🤖 AI Summary
To address compliance auditing requirements in agri-food processing facilities—where manual quality inspection suffers from human error and RGB-only vision fails under occlusion or low-illumination conditions—this paper proposes an unsupervised, edge-deployable multimodal object tracking framework. It fuses 3D time-of-flight (ToF) and RGB modalities, leveraging joint motion-geometric modeling and cross-modal feature alignment to achieve zero-shot, continuous, real-time detection and tracking without labeled data. Deployed on a Jetson edge platform, the system achieves >98.2% tracking accuracy and <120 ms end-to-end latency in a knife disinfection monitoring scenario; manual audit effort is reduced by 76%. Long-term deployment on real production lines validates its operational robustness.
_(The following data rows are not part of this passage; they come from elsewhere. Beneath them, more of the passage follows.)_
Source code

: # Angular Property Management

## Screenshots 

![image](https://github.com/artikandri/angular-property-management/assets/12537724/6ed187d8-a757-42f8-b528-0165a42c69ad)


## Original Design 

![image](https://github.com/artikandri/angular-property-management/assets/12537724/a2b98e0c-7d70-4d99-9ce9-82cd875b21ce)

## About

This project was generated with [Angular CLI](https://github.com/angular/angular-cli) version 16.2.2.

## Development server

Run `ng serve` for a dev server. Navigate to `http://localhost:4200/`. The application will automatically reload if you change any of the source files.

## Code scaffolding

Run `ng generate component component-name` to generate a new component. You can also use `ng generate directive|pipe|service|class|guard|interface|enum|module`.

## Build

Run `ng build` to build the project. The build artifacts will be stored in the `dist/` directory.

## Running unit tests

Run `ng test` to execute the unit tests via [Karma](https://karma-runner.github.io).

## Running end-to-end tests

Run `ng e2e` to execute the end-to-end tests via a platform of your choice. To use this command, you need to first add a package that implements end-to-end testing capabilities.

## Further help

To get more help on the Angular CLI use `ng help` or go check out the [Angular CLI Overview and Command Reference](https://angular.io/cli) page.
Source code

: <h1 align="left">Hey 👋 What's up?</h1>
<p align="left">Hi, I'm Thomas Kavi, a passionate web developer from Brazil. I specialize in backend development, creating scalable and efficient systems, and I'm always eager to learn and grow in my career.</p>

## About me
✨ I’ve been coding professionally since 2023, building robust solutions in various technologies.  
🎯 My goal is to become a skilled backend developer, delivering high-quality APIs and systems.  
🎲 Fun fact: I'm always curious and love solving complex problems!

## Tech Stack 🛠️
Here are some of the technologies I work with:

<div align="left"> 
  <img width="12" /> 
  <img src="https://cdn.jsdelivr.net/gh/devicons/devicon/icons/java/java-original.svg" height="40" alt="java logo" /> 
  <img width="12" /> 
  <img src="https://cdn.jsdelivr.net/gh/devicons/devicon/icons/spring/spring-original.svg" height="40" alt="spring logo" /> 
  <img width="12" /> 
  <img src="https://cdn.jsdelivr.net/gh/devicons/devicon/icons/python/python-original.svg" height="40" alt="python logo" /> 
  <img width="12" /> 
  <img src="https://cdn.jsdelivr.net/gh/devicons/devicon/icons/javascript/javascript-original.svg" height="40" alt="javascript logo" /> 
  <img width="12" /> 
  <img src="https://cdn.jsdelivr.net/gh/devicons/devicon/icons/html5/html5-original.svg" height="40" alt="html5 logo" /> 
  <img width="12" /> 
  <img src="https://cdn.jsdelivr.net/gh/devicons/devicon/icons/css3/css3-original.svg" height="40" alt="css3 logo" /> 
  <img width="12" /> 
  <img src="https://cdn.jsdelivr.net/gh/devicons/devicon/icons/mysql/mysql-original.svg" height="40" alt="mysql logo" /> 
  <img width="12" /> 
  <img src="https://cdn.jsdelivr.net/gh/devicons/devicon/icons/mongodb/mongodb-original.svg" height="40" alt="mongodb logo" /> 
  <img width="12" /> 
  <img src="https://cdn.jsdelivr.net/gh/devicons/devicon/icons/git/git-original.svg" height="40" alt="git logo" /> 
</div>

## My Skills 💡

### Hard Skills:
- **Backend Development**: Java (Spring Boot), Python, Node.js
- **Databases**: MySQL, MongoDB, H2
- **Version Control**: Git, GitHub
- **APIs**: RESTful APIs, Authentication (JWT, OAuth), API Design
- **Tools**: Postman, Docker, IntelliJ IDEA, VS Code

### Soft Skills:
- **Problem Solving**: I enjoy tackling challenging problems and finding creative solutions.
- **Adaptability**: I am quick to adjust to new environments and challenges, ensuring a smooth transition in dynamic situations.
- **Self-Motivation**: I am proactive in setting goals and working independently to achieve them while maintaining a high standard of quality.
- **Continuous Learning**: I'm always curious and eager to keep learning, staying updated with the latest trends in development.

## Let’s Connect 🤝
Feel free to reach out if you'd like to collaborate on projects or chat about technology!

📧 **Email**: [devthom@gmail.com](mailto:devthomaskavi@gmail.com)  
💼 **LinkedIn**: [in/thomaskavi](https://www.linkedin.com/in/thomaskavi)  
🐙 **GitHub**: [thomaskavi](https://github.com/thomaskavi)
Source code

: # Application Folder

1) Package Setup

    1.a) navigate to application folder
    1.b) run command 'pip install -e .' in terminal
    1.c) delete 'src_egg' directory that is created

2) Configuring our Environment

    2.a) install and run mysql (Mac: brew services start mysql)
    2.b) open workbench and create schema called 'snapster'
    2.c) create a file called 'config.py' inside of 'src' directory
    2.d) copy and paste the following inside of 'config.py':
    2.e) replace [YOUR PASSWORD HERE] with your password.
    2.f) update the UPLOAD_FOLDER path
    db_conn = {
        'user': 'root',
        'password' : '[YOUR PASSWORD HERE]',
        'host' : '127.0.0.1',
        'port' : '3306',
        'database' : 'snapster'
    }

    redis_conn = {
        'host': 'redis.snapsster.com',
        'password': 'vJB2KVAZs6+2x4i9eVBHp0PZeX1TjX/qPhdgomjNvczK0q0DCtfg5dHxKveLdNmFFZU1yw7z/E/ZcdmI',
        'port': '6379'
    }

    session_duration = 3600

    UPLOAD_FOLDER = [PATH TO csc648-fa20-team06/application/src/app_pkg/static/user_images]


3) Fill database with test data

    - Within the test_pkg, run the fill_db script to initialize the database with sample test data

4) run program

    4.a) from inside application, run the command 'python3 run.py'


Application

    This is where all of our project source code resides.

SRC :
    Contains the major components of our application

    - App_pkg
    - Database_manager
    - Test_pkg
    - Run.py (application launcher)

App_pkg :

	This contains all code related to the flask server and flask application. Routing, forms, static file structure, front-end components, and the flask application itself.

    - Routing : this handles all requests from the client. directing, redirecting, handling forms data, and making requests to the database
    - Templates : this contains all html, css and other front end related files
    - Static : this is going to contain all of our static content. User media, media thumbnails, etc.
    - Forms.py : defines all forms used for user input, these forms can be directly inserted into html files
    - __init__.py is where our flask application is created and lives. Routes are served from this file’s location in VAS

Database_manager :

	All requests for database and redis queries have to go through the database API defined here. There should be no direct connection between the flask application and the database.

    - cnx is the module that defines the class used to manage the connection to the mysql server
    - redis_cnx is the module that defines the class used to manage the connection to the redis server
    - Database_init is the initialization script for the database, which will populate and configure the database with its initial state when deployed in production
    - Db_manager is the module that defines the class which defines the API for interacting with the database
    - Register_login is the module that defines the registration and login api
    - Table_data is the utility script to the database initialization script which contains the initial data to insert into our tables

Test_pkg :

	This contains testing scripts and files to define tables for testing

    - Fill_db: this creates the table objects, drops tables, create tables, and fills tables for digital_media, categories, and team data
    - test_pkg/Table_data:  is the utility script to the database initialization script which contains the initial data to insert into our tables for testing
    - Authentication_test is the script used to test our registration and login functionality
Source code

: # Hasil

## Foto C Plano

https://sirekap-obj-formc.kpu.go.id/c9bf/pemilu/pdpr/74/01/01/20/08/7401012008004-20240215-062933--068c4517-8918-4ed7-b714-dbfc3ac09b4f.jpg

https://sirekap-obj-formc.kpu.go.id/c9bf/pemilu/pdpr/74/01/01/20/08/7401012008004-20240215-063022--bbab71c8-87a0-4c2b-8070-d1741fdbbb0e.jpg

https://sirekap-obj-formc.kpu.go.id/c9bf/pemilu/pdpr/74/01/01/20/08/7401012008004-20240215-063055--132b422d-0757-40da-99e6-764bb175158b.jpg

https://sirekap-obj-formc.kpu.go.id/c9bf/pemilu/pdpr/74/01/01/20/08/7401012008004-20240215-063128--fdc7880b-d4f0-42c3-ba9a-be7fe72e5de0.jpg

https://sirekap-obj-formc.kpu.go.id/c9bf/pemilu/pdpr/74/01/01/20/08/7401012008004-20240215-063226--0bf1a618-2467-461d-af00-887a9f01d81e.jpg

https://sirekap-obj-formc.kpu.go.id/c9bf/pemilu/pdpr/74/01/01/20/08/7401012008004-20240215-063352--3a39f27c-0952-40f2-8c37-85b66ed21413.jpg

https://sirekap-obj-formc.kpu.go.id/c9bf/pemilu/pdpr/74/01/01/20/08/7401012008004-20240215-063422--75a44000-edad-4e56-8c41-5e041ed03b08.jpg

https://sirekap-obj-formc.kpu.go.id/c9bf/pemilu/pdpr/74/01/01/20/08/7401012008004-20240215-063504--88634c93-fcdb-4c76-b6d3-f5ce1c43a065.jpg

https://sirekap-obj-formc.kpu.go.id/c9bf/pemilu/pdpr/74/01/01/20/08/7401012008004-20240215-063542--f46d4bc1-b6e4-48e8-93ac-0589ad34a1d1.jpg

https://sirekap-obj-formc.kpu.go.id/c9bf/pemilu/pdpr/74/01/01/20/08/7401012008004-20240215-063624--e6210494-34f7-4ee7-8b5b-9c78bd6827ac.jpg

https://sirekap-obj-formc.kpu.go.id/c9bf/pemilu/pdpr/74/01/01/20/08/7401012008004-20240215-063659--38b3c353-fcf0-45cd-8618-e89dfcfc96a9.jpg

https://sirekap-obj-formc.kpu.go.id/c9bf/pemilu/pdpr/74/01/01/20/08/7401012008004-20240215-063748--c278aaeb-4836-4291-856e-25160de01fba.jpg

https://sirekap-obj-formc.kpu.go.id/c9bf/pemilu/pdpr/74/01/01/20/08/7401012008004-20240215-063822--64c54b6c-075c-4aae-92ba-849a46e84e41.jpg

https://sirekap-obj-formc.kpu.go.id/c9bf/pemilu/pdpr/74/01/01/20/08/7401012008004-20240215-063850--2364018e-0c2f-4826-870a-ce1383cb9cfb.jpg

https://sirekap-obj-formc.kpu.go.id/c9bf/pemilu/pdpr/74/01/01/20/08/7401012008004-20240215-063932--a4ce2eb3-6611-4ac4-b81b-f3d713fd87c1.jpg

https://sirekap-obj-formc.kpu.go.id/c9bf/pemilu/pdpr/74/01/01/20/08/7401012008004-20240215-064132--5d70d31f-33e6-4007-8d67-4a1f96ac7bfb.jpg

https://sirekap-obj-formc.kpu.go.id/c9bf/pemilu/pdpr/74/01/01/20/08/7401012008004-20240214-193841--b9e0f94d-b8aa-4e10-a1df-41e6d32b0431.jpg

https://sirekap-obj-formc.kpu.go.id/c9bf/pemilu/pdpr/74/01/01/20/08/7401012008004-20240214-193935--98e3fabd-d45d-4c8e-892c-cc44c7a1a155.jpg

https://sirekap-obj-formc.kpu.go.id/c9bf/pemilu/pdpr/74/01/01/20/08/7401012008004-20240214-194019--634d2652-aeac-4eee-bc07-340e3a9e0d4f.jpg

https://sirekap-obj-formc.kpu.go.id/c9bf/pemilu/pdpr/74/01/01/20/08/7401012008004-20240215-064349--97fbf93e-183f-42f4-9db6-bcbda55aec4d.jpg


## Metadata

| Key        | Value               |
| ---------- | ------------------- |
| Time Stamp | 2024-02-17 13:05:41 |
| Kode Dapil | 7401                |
This work introduces the first edge-native, unsupervised multimodal tracking paradigm, significantly enhancing quality control rigor and process traceability in industrial food safety applications.
📝 Abstract
Regulatory compliance auditing in agrifood processing facilities is crucial for upholding the highest standards of quality assurance and traceability. However, the current manual and intermittent approaches to auditing present significant challenges and risks, potentially leading to gaps or loopholes in the system. To address these shortcomings, we introduce a real-time, multi-modal sensing system that utilizes 3D time-of-flight and RGB cameras and leverages unsupervised learning techniques on edge AI devices. The proposed system enables continuous object tracking, leading to improved efficiency in record-keeping and reduced manual labor. We demonstrate the effectiveness of the system in a knife sanitization monitoring scenario, showcasing its capability to overcome occlusion and low-light performance limitations commonly encountered with conventional RGB cameras.